Assignment:
A line qualifies if it holds the string "styling". Copy every qualifying line from the records.

──────

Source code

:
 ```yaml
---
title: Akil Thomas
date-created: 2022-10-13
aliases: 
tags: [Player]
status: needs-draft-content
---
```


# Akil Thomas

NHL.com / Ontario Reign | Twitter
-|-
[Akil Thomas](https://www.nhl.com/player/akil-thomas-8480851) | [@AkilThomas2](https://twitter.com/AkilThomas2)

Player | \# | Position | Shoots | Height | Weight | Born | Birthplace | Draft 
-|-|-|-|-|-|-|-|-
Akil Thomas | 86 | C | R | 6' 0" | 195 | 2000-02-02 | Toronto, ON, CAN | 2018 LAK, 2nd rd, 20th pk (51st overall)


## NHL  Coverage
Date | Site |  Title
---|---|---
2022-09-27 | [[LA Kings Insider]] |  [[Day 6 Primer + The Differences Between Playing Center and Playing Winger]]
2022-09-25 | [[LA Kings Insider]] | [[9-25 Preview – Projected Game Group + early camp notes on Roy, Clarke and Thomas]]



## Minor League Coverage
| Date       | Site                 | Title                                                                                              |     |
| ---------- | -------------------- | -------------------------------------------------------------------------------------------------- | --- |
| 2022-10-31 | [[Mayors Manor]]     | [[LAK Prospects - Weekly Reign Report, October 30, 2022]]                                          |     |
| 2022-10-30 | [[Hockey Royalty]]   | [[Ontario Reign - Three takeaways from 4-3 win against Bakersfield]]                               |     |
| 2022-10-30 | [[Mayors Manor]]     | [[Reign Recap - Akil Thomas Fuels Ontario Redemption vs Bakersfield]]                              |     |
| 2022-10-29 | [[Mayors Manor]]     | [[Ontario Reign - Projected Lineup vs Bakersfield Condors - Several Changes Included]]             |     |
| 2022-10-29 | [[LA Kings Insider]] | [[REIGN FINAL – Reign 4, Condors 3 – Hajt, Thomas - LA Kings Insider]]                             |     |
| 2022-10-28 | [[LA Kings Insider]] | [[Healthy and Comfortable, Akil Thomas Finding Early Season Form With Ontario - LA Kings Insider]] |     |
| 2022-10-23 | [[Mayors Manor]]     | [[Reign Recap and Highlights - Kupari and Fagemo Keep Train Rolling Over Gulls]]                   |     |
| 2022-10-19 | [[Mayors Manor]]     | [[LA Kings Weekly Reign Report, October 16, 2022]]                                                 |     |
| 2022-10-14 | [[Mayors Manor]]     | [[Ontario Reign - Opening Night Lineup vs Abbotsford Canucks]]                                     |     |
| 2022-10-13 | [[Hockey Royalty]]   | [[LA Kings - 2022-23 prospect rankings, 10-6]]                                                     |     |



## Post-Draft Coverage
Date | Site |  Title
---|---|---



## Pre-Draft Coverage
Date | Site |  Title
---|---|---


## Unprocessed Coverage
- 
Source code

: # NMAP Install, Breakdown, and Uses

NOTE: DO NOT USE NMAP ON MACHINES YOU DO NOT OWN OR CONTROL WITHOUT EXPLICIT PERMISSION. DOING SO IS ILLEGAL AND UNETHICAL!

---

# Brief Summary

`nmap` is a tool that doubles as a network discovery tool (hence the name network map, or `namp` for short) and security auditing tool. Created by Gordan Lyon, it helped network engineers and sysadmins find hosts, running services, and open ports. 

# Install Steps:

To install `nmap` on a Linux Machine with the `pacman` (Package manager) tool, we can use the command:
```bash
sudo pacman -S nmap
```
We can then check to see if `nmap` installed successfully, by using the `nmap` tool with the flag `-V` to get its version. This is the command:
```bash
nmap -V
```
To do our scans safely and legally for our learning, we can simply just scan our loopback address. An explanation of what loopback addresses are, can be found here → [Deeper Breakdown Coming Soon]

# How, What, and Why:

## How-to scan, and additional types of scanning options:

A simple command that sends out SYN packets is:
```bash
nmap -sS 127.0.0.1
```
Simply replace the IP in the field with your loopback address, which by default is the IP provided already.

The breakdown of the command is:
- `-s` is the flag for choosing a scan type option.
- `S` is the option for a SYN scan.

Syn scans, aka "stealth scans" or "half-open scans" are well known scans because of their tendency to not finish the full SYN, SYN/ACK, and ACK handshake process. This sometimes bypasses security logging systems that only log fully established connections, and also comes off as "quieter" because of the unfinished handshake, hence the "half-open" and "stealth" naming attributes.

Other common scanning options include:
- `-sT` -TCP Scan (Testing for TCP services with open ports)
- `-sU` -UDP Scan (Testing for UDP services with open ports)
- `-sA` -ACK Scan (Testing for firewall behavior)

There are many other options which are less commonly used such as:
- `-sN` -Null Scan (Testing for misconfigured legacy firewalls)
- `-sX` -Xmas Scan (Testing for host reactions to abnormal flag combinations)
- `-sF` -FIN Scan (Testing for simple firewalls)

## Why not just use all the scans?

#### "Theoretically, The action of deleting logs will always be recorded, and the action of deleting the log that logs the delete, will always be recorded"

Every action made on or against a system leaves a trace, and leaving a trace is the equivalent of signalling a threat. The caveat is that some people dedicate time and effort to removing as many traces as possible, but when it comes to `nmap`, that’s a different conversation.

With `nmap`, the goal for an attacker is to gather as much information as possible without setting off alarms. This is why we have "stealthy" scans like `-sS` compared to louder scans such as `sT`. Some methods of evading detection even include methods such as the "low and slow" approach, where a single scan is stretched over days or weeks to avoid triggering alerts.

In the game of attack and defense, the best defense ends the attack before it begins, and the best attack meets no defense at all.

──────

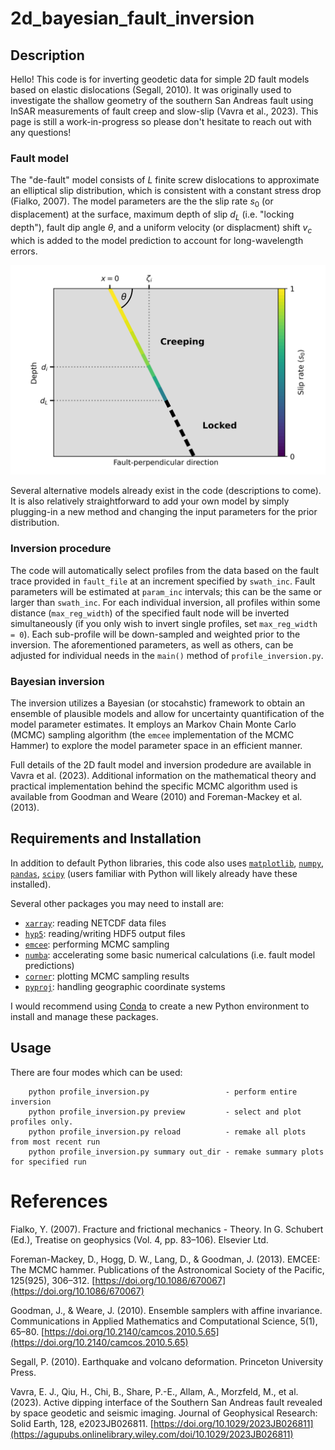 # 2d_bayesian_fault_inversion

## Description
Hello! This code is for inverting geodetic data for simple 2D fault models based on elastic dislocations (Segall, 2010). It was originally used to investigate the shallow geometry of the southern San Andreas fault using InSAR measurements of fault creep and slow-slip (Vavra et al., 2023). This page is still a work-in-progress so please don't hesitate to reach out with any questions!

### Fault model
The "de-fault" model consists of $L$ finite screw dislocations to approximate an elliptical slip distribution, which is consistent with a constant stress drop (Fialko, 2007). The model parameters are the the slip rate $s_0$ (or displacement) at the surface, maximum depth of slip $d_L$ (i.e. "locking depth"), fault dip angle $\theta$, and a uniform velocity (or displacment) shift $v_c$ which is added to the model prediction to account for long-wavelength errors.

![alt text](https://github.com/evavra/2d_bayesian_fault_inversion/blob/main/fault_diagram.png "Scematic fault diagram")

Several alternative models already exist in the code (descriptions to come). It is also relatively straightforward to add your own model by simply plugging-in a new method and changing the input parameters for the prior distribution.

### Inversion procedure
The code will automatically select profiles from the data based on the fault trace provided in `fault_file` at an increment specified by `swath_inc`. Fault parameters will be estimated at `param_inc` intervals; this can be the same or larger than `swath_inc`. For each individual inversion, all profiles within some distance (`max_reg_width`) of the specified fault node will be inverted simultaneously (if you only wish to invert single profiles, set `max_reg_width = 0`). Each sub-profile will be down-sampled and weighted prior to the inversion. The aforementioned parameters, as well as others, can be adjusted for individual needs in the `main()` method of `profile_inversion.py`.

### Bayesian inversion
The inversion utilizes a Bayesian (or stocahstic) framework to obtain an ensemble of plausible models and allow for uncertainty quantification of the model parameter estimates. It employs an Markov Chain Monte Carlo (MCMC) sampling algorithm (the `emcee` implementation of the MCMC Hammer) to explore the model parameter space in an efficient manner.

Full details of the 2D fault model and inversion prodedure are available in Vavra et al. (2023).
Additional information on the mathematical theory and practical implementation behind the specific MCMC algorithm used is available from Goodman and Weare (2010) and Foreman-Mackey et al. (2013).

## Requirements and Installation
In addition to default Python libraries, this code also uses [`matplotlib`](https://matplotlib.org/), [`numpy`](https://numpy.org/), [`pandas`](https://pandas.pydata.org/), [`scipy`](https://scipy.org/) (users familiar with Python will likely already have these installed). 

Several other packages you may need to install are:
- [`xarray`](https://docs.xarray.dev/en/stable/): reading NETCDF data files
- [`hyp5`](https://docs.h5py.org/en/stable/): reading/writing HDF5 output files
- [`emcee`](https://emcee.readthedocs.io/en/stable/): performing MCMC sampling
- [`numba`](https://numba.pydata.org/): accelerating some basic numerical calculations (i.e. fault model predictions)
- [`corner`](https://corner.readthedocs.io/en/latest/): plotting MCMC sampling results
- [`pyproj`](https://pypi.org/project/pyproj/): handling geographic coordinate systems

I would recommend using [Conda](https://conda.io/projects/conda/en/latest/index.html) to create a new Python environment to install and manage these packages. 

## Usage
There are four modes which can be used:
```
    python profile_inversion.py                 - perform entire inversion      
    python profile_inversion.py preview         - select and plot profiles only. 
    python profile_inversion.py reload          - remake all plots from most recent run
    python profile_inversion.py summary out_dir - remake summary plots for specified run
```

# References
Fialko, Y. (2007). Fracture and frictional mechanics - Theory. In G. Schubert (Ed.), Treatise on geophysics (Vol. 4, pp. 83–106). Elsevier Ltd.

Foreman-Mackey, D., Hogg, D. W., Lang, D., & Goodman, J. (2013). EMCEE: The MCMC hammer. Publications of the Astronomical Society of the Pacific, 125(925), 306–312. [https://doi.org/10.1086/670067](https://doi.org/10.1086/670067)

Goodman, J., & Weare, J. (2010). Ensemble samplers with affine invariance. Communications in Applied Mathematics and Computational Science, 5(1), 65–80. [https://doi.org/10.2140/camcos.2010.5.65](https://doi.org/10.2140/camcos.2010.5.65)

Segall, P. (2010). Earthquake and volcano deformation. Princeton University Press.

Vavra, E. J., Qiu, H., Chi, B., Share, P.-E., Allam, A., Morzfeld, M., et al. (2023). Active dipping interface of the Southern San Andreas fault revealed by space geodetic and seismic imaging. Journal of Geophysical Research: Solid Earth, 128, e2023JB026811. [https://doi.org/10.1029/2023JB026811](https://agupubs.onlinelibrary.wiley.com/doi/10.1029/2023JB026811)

──────

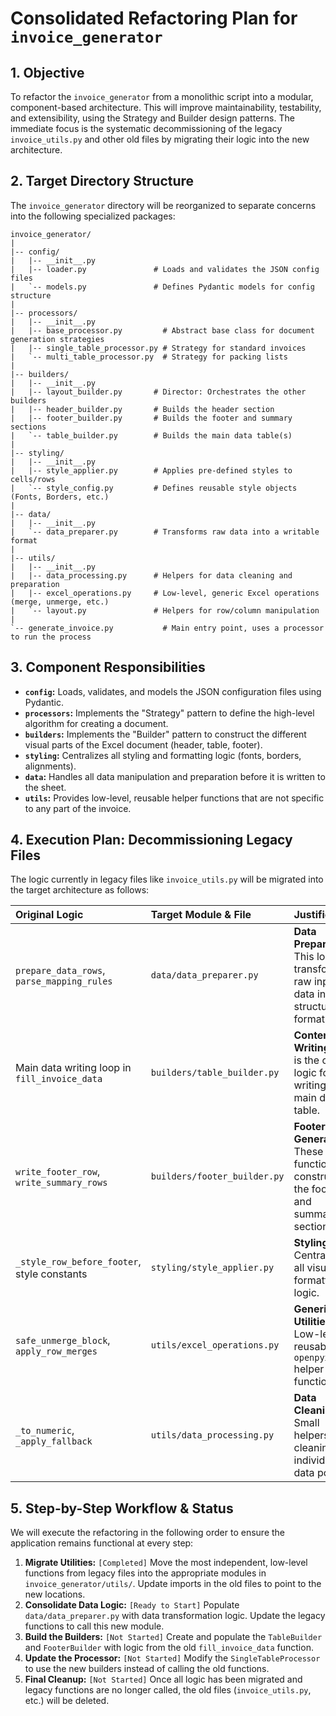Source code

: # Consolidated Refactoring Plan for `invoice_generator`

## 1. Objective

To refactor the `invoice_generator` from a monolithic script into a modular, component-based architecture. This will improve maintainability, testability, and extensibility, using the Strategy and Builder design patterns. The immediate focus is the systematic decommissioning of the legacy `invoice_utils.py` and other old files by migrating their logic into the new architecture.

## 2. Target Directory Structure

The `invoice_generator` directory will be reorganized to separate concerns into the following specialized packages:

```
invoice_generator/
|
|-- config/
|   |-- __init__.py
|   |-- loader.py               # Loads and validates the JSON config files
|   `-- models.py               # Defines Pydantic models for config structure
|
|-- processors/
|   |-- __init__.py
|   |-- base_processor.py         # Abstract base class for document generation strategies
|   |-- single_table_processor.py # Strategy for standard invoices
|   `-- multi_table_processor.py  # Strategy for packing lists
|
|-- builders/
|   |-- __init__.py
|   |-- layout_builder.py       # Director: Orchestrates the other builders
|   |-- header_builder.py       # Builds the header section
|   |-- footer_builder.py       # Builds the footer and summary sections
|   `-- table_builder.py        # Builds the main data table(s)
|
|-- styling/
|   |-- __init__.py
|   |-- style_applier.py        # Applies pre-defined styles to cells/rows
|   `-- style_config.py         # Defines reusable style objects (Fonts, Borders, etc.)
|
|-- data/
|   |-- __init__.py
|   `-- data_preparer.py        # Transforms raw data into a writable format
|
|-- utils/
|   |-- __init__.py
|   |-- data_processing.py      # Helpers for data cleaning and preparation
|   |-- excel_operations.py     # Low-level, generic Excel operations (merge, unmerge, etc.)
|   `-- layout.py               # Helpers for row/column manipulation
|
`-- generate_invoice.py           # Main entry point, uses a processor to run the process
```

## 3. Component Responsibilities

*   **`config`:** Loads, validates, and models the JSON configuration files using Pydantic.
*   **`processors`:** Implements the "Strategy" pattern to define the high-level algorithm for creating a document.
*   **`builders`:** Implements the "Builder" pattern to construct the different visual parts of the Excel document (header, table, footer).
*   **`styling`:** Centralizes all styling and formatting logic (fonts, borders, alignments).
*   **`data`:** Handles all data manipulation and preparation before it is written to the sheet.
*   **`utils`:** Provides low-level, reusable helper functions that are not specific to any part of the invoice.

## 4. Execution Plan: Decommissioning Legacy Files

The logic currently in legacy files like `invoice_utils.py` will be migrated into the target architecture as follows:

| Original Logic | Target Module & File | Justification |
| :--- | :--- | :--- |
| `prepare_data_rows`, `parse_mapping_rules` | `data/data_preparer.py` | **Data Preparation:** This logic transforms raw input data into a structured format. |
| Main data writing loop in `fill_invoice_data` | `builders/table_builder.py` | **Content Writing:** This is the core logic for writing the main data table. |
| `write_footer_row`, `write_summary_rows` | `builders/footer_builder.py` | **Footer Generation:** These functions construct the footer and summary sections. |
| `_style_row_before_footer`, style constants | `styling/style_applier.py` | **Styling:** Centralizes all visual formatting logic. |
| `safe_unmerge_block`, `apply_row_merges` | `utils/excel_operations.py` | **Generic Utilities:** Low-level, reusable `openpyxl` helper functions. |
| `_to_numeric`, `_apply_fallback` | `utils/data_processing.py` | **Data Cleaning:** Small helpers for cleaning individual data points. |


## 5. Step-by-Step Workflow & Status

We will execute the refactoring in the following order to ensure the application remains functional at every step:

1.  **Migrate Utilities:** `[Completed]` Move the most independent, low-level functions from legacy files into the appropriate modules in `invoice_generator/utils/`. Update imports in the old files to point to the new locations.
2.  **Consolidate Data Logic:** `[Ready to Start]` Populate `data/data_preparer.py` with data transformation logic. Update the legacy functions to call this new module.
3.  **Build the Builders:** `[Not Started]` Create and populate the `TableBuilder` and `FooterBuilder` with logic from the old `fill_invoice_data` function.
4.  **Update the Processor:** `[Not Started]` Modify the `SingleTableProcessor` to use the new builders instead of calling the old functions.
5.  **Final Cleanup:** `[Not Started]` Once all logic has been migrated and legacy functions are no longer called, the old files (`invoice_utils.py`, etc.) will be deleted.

──────

Expected answer:
|-- styling/
*   **`styling`:** Centralizes all styling and formatting logic (fonts, borders, alignments).
| `_style_row_before_footer`, style constants | `styling/style_applier.py` | **Styling:** Centralizes all visual formatting logic. |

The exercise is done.